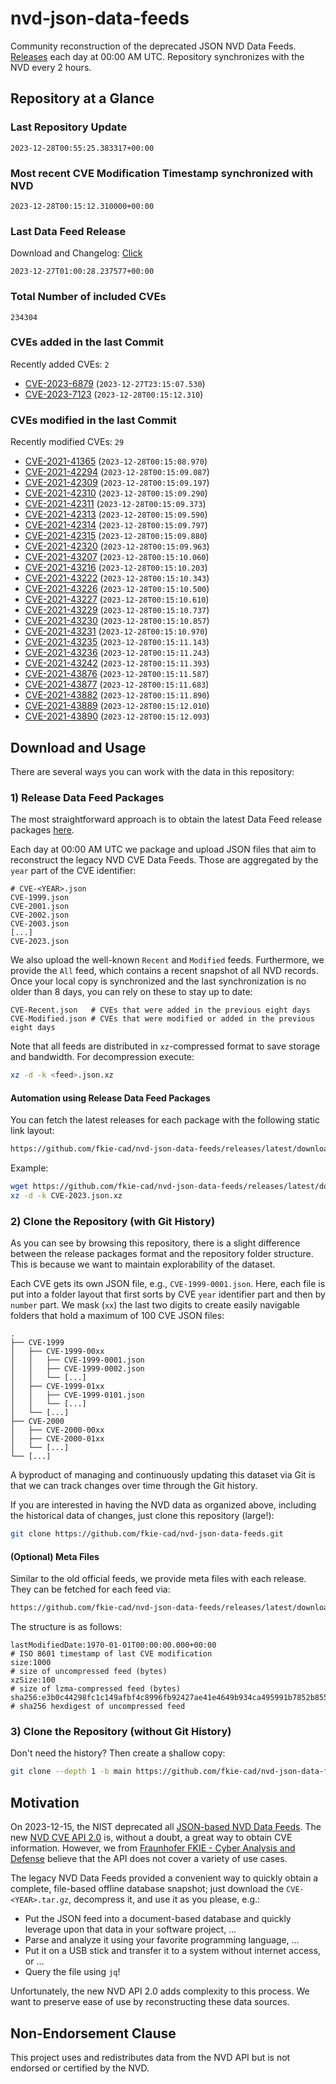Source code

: # nvd-json-data-feeds

Community reconstruction of the deprecated JSON NVD Data Feeds. 
[Releases](https://github.com/fkie-cad/nvd-json-data-feeds/releases/latest) each day at 00:00 AM UTC.
Repository synchronizes with the NVD every 2 hours.

## Repository at a Glance

### Last Repository Update

```plain
2023-12-28T00:55:25.383317+00:00
```

### Most recent CVE Modification Timestamp synchronized with NVD

```plain
2023-12-28T00:15:12.310000+00:00
```

### Last Data Feed Release

Download and Changelog: [Click](https://github.com/fkie-cad/nvd-json-data-feeds/releases/latest)

```plain
2023-12-27T01:00:28.237577+00:00
```

### Total Number of included CVEs

```plain
234304
```

### CVEs added in the last Commit

Recently added CVEs: `2`

* [CVE-2023-6879](CVE-2023/CVE-2023-68xx/CVE-2023-6879.json) (`2023-12-27T23:15:07.530`)
* [CVE-2023-7123](CVE-2023/CVE-2023-71xx/CVE-2023-7123.json) (`2023-12-28T00:15:12.310`)


### CVEs modified in the last Commit

Recently modified CVEs: `29`

* [CVE-2021-41365](CVE-2021/CVE-2021-413xx/CVE-2021-41365.json) (`2023-12-28T00:15:08.970`)
* [CVE-2021-42294](CVE-2021/CVE-2021-422xx/CVE-2021-42294.json) (`2023-12-28T00:15:09.087`)
* [CVE-2021-42309](CVE-2021/CVE-2021-423xx/CVE-2021-42309.json) (`2023-12-28T00:15:09.197`)
* [CVE-2021-42310](CVE-2021/CVE-2021-423xx/CVE-2021-42310.json) (`2023-12-28T00:15:09.290`)
* [CVE-2021-42311](CVE-2021/CVE-2021-423xx/CVE-2021-42311.json) (`2023-12-28T00:15:09.373`)
* [CVE-2021-42313](CVE-2021/CVE-2021-423xx/CVE-2021-42313.json) (`2023-12-28T00:15:09.590`)
* [CVE-2021-42314](CVE-2021/CVE-2021-423xx/CVE-2021-42314.json) (`2023-12-28T00:15:09.797`)
* [CVE-2021-42315](CVE-2021/CVE-2021-423xx/CVE-2021-42315.json) (`2023-12-28T00:15:09.880`)
* [CVE-2021-42320](CVE-2021/CVE-2021-423xx/CVE-2021-42320.json) (`2023-12-28T00:15:09.963`)
* [CVE-2021-43207](CVE-2021/CVE-2021-432xx/CVE-2021-43207.json) (`2023-12-28T00:15:10.060`)
* [CVE-2021-43216](CVE-2021/CVE-2021-432xx/CVE-2021-43216.json) (`2023-12-28T00:15:10.203`)
* [CVE-2021-43222](CVE-2021/CVE-2021-432xx/CVE-2021-43222.json) (`2023-12-28T00:15:10.343`)
* [CVE-2021-43226](CVE-2021/CVE-2021-432xx/CVE-2021-43226.json) (`2023-12-28T00:15:10.500`)
* [CVE-2021-43227](CVE-2021/CVE-2021-432xx/CVE-2021-43227.json) (`2023-12-28T00:15:10.610`)
* [CVE-2021-43229](CVE-2021/CVE-2021-432xx/CVE-2021-43229.json) (`2023-12-28T00:15:10.737`)
* [CVE-2021-43230](CVE-2021/CVE-2021-432xx/CVE-2021-43230.json) (`2023-12-28T00:15:10.857`)
* [CVE-2021-43231](CVE-2021/CVE-2021-432xx/CVE-2021-43231.json) (`2023-12-28T00:15:10.970`)
* [CVE-2021-43235](CVE-2021/CVE-2021-432xx/CVE-2021-43235.json) (`2023-12-28T00:15:11.143`)
* [CVE-2021-43236](CVE-2021/CVE-2021-432xx/CVE-2021-43236.json) (`2023-12-28T00:15:11.243`)
* [CVE-2021-43242](CVE-2021/CVE-2021-432xx/CVE-2021-43242.json) (`2023-12-28T00:15:11.393`)
* [CVE-2021-43876](CVE-2021/CVE-2021-438xx/CVE-2021-43876.json) (`2023-12-28T00:15:11.587`)
* [CVE-2021-43877](CVE-2021/CVE-2021-438xx/CVE-2021-43877.json) (`2023-12-28T00:15:11.683`)
* [CVE-2021-43882](CVE-2021/CVE-2021-438xx/CVE-2021-43882.json) (`2023-12-28T00:15:11.890`)
* [CVE-2021-43889](CVE-2021/CVE-2021-438xx/CVE-2021-43889.json) (`2023-12-28T00:15:12.010`)
* [CVE-2021-43890](CVE-2021/CVE-2021-438xx/CVE-2021-43890.json) (`2023-12-28T00:15:12.093`)


## Download and Usage

There are several ways you can work with the data in this repository:

### 1) Release Data Feed Packages

The most straightforward approach is to obtain the latest Data Feed release packages [here](https://github.com/fkie-cad/nvd-json-data-feeds/releases/latest).

Each day at 00:00 AM UTC we package and upload JSON files that aim to reconstruct the legacy NVD CVE Data Feeds.
Those are aggregated by the `year` part of the CVE identifier:

```
# CVE-<YEAR>.json
CVE-1999.json
CVE-2001.json
CVE-2002.json
CVE-2003.json
[...]
CVE-2023.json
```

We also upload the well-known `Recent` and `Modified` feeds.
Furthermore, we provide the `All` feed, which contains a recent snapshot of all NVD records.
Once your local copy is synchronized and the last synchronization is no older than 8 days, you can rely on these to stay up to date:

```plain
CVE-Recent.json   # CVEs that were added in the previous eight days
CVE-Modified.json # CVEs that were modified or added in the previous eight days
```

Note that all feeds are distributed in `xz`-compressed format to save storage and bandwidth.
For decompression execute:

```sh
xz -d -k <feed>.json.xz
```


#### Automation using Release Data Feed Packages

You can fetch the latest releases for each package with the following static link layout:

```sh
https://github.com/fkie-cad/nvd-json-data-feeds/releases/latest/download/CVE-<YEAR>.json.xz
```

Example:

```sh
wget https://github.com/fkie-cad/nvd-json-data-feeds/releases/latest/download/CVE-2023.json.xz
xz -d -k CVE-2023.json.xz
```



### 2) Clone the Repository (with Git History)

As you can see by browsing this repository, there is a slight difference between the release packages format and the repository folder structure.
This is because we want to maintain explorability of the dataset.

Each CVE gets its own JSON file, e.g., `CVE-1999-0001.json`.
Here, each file is put into a folder layout that first sorts by CVE `year` identifier part and then by `number` part.
We mask (`xx`) the last two digits to create easily navigable folders that hold a maximum of 100 CVE JSON files:

```plain
.
├── CVE-1999
│   ├── CVE-1999-00xx
│   │   ├── CVE-1999-0001.json
│   │   ├── CVE-1999-0002.json
│   │   └── [...]
│   ├── CVE-1999-01xx
│   │   ├── CVE-1999-0101.json
│   │   └── [...]
│   └── [...]
├── CVE-2000
│   ├── CVE-2000-00xx
│   ├── CVE-2000-01xx
│   └── [...]
└── [...]
```

A byproduct of managing and continuously updating this dataset via Git is that we can track changes over time through the Git history.

If you are interested in having the NVD data as organized above, including the historical data of changes, just clone this repository (large!):

```sh
git clone https://github.com/fkie-cad/nvd-json-data-feeds.git
```

#### (Optional) Meta Files

Similar to the old official feeds, we provide meta files with each release. They can be fetched for each feed via:

```sh
https://github.com/fkie-cad/nvd-json-data-feeds/releases/latest/download/CVE-<YEAR>.meta
```

The structure is as follows:

```plain
lastModifiedDate:1970-01-01T00:00:00.000+00:00                          # ISO 8601 timestamp of last CVE modification
size:1000                                                               # size of uncompressed feed (bytes)
xzSize:100                                                              # size of lzma-compressed feed (bytes)
sha256:e3b0c44298fc1c149afbf4c8996fb92427ae41e4649b934ca495991b7852b855 # sha256 hexdigest of uncompressed feed
```


### 3) Clone the Repository (without Git History)

Don't need the history? Then create a shallow copy:

```sh
git clone --depth 1 -b main https://github.com/fkie-cad/nvd-json-data-feeds.git
```

## Motivation

On 2023-12-15, the NIST deprecated all [JSON-based NVD Data Feeds](https://nvd.nist.gov/vuln/data-feeds#divRetirementBanner-1).
The new [NVD CVE API 2.0](https://nvd.nist.gov/developers/vulnerabilities) is, without a doubt, a great way to obtain CVE information.
However, we from [Fraunhofer FKIE - Cyber Analysis and Defense](https://www.fkie.fraunhofer.de/en/departments/cad.html) believe that the API does not cover a variety of use cases.

The legacy NVD Data Feeds provided a convenient way to quickly obtain a complete, file-based offline database snapshot; just download the `CVE-<YEAR>.tar.gz`, decompress it, and use it as you please, e.g.:

* Put the JSON feed into a document-based database and quickly leverage upon that data in your software project, ...
* Parse and analyze it using your favorite programming language, ...
* Put it on a USB stick and transfer it to a system without internet access, or ...
* Query the file using `jq`!

Unfortunately, the new NVD API 2.0 adds complexity to this process.
We want to preserve ease of use by reconstructing these data sources.

## Non-Endorsement Clause

This project uses and redistributes data from the NVD API but is not endorsed or certified by the NVD.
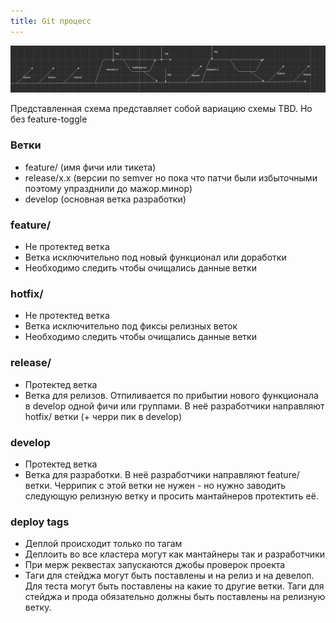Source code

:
 ```yaml
---
title: Git процесс
---
```


![Git TBD](/img/git.jpg)

Представленная схема представляет собой вариацию схемы TBD. Но без feature-toggle

### Ветки
 - feature/ (имя фичи или тикета)
 - release/x.x (версии по semver но пока что патчи были избыточными поэтому упразднили до мажор.минор)
 - develop (основная ветка разработки)

### feature/
 - Не протектед ветка
 - Ветка исключительно под новый функционал или доработки
 - Необходимо следить чтобы очищались данные ветки

 ### hotfix/
 - Не протектед ветка
 - Ветка исключительно под фиксы релизных веток
 - Необходимо следить чтобы очищались данные ветки

### release/
 - Протектед ветка
 - Ветка для релизов. Отпиливается по прибытии нового функционала в develop одной фичи или группами. В неё разработчики направляют hotfix/ ветки (+ черри пик в develop)

### develop
 - Протектед ветка
 - Ветка для разработки. В неё разработчики направляют feature/ ветки. Черрипик с этой ветки не нужен - но нужно заводить следующую релизную ветку и просить мантайнеров протектить её.


 ### deploy tags
 - Деплой происходит только по тагам
 - Деплоить во все кластера могут как мантайнеры так и разработчики
 - При мерж реквестах запускаются джобы проверок проекта
 - Таги для стейджа могут быть поставлены и на релиз и на девелоп. Для теста могут быть поставлены на какие то другие ветки. Таги для стейджа и прода обязательно должны быть поставлены на релизную ветку.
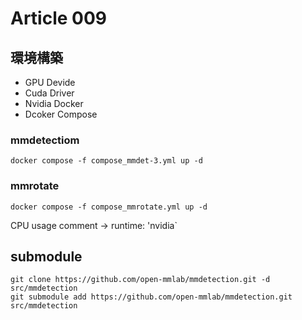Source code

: # Article 009



## 環境構築

- GPU Devide
- Cuda Driver
- Nvidia Docker
- Dcoker Compose

### mmdetectiom
```shell
docker compose -f compose_mmdet-3.yml up -d
```

### mmrotate

```shell
docker compose -f compose_mmrotate.yml up -d
```

CPU usage
comment -> runtime: 'nvidia`

## submodule
```shell
git clone https://github.com/open-mmlab/mmdetection.git -d src/mmdetection
git submodule add https://github.com/open-mmlab/mmdetection.git src/mmdetection
```
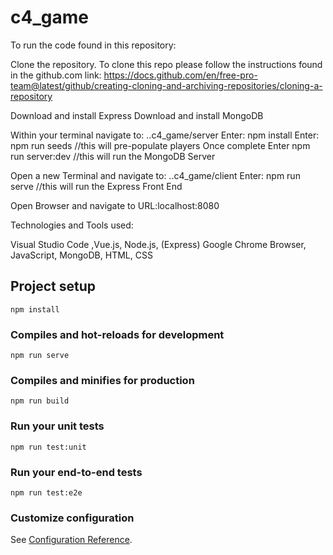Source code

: # c4_game

To run the code found in this repository:

Clone the repository. To clone this repo please follow the instructions found in the github.com link: https://docs.github.com/en/free-pro-team@latest/github/creating-cloning-and-archiving-repositories/cloning-a-repository

Download and install Express Download and install MongoDB

Within your terminal navigate to: ..c4_game/server Enter: npm install Enter: npm run seeds //this will pre-populate players Once complete Enter npm run server:dev //this will run the MongoDB Server

Open a new Terminal and navigate to: ..c4_game/client Enter: npm run serve //this will run the Express Front End

Open Browser and navigate to URL:localhost:8080

Technologies and Tools used:

Visual Studio Code ,Vue.js, Node.js, (Express) Google Chrome Browser, JavaScript, MongoDB, HTML, CSS

## Project setup
```
npm install
```

### Compiles and hot-reloads for development
```
npm run serve
```

### Compiles and minifies for production
```
npm run build
```

### Run your unit tests
```
npm run test:unit
```

### Run your end-to-end tests
```
npm run test:e2e
```

### Customize configuration
See [Configuration Reference](https://cli.vuejs.org/config/).

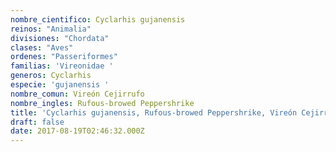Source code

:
 ```yaml
---
nombre_cientifico: Cyclarhis gujanensis
reinos: "Animalia"
divisiones: "Chordata"
clases: "Aves"
ordenes: "Passeriformes"
familias: 'Vireonidae '
generos: Cyclarhis
especie: 'gujanensis '
nombre_comun: Vireón Cejirrufo
nombre_ingles: Rufous-browed Peppershrike
title: 'Cyclarhis gujanensis, Rufous-browed Peppershrike, Vireón Cejirrufo'
draft: false
date: 2017-08-19T02:46:32.000Z
---
```


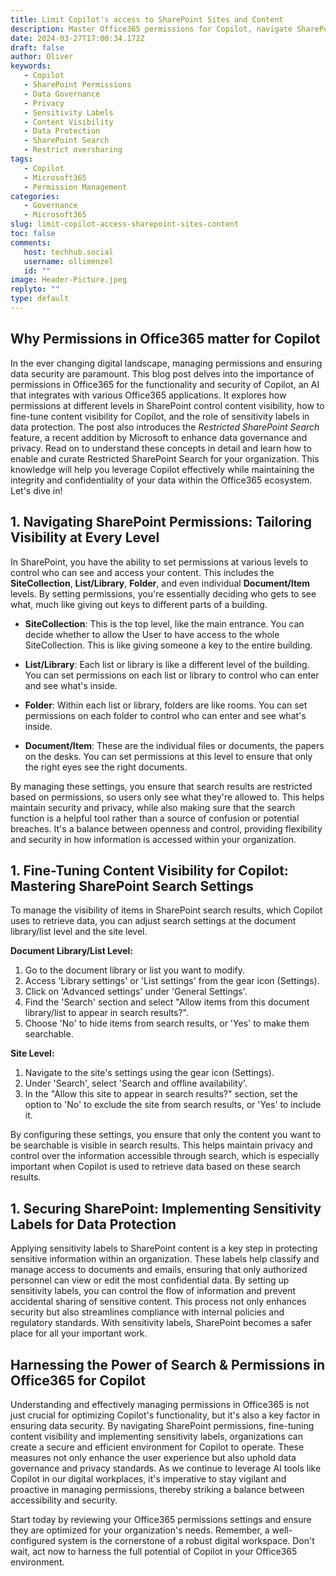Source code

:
 ```yaml
---
title: Limit Copilot's access to SharePoint Sites and Content
description: Master Office365 permissions for Copilot, navigate SharePoint permissions, and enhance data governance with Restricted SharePoint Search.
date: 2024-03-27T17:00:34.172Z
draft: false
author: Oliver
keywords:
   - Copilot
   - SharePoint Permissions
   - Data Governance
   - Privacy
   - Sensitivity Labels
   - Content Visibility
   - Data Protection
   - SharePoint Search
   - Restrict oversharing
tags:
   - Copilot
   - Microsoft365
   - Permission Management
categories:
   - Governance
   - Microsoft365
slug: limit-copilot-access-sharepoint-sites-content
toc: false
comments:
   host: techhub.social
   username: ollimenzel
   id: ""
image: Header-Picture.jpeg
replyto: ""
type: default
---
```


## Why Permissions in Office365 matter for Copilot
In the ever changing digital landscape, managing permissions and ensuring data security are paramount. This blog post delves into the importance of permissions in Office365 for the functionality and security of Copilot, an AI that integrates with various Office365 applications. It explores how permissions at different levels in SharePoint control content visibility, how to fine-tune content visibility for Copilot, and the role of sensitivity labels in data protection. The post also introduces the *Restricted SharePoint Search* feature, a recent addition by Microsoft to enhance data governance and privacy. Read on to understand these concepts in detail and learn how to enable and curate Restricted SharePoint Search for your organization. This knowledge will help you leverage Copilot effectively while maintaining the integrity and confidentiality of your data within the Office365 ecosystem. Let's dive in!

## 1. Navigating SharePoint Permissions: Tailoring Visibility at Every Level

In SharePoint, you have the ability to set permissions at various levels to control who can see and access your content. This includes the **SiteCollection**, **List/Library**, **Folder**, and even individual **Document/Item** levels. By setting permissions, you're essentially deciding who gets to see what, much like giving out keys to different parts of a building.

- **SiteCollection**: This is the top level, like the main entrance. You can decide whether to allow the User to have access to the whole SiteCollection. This is like giving someone a key to the entire building.

- **List/Library**: Each list or library is like a different level of the building. You can set permissions on each list or library to control who can enter and see what's inside.

- **Folder**: Within each list or library, folders are like rooms. You can set permissions on each folder to control who can enter and see what's inside.

- **Document/Item**: These are the individual files or documents, the papers on the desks. You can set permissions at this level to ensure that only the right eyes see the right documents.

By managing these settings, you ensure that search results are restricted based on permissions, so users only see what they're allowed to. This helps maintain security and privacy, while also making sure that the search function is a helpful tool rather than a source of confusion or potential breaches. It's a balance between openness and control, providing flexibility and security in how information is accessed within your organization.

## 1. Fine-Tuning Content Visibility for Copilot: Mastering SharePoint Search Settings

To manage the visibility of items in SharePoint search results, which Copilot uses to retrieve data, you can adjust search settings at the document library/list level and the site level.

**Document Library/List Level:**
1. Go to the document library or list you want to modify.
2. Access 'Library settings' or 'List settings' from the gear icon (Settings).
3. Click on 'Advanced settings' under 'General Settings'.
4. Find the 'Search' section and select "Allow items from this document library/list to appear in search results?".
5. Choose 'No' to hide items from search results, or 'Yes' to make them searchable.

**Site Level:**
1. Navigate to the site's settings using the gear icon (Settings).
2. Under 'Search', select 'Search and offline availability'.
3. In the "Allow this site to appear in search results?" section, set the option to 'No' to exclude the site from search results, or 'Yes' to include it.

By configuring these settings, you ensure that only the content you want to be searchable is visible in search results. This helps maintain privacy and control over the information accessible through search, which is especially important when Copilot is used to retrieve data based on these search results. 

## 1. Securing SharePoint: Implementing Sensitivity Labels for Data Protection

Applying sensitivity labels to SharePoint content is a key step in protecting sensitive information within an organization. These labels help classify and manage access to documents and emails, ensuring that only authorized personnel can view or edit the most confidential data. By setting up sensitivity labels, you can control the flow of information and prevent accidental sharing of sensitive content. This process not only enhances security but also streamlines compliance with internal policies and regulatory standards. With sensitivity labels, SharePoint becomes a safer place for all your important work.

## Harnessing the Power of Search & Permissions in Office365 for Copilot

Understanding and effectively managing permissions in Office365 is not just crucial for optimizing Copilot's functionality, but it's also a key factor in ensuring data security. By navigating SharePoint permissions, fine-tuning content visibility and implementing sensitivity labels, organizations can create a secure and efficient environment for Copilot to operate. These measures not only enhance the user experience but also uphold data governance and privacy standards. As we continue to leverage AI tools like Copilot in our digital workplaces, it's imperative to stay vigilant and proactive in managing permissions, thereby striking a balance between accessibility and security. 

Start today by reviewing your Office365 permissions settings and ensure they are optimized for your organization's needs. Remember, a well-configured system is the cornerstone of a robust digital workspace. Don't wait, act now to harness the full potential of Copilot in your Office365 environment.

__EXERCISE DIRECTIONS__. Search the listing for the word "changes", and copy every line in which it is found.

__PROBLEM SOLUTION__.
A byproduct of managing and continuously updating this dataset via Git is that we can track changes over time through the Git history.
If you are interested in having the NVD data as organized above, including the historical data of changes, just clone this repository (large!):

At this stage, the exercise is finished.